### [Activity]
Within the records, find every line that includes the word "title" and copy it.

[Stored data]
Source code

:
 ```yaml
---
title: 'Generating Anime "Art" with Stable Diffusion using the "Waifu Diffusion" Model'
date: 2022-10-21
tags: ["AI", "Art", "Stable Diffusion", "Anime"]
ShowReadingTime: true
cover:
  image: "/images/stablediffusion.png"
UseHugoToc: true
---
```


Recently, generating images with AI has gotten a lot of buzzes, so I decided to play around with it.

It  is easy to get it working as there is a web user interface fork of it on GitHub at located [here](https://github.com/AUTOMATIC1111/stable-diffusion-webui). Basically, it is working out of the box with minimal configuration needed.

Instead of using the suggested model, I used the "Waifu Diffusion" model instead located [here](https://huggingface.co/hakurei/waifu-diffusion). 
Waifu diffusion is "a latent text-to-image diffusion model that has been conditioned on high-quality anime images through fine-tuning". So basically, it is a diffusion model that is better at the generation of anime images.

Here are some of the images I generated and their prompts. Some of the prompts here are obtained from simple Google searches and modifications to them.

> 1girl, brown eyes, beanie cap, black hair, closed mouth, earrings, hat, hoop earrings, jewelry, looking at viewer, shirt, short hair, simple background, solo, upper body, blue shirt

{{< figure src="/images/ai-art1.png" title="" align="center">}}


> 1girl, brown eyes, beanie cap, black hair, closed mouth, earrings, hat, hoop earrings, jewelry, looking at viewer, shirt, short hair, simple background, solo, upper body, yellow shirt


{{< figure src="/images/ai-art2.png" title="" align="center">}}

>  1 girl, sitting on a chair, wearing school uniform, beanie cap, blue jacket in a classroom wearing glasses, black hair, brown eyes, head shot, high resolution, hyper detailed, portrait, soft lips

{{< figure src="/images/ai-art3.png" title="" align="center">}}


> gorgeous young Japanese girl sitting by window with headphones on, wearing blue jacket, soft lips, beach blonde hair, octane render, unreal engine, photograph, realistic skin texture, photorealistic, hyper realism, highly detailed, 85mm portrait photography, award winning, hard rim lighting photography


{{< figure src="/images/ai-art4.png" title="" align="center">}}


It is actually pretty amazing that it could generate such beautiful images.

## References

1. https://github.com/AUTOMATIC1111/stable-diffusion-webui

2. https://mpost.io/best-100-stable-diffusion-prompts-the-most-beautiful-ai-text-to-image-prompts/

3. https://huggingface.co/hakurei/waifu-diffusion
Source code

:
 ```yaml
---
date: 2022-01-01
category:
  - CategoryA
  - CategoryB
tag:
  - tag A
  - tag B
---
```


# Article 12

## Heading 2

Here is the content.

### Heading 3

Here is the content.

### [Output below]
title: 'Generating Anime "Art" with Stable Diffusion using the "Waifu Diffusion" Model'
{{< figure src="/images/ai-art1.png" title="" align="center">}}
{{< figure src="/images/ai-art2.png" title="" align="center">}}
{{< figure src="/images/ai-art3.png" title="" align="center">}}
{{< figure src="/images/ai-art4.png" title="" align="center">}}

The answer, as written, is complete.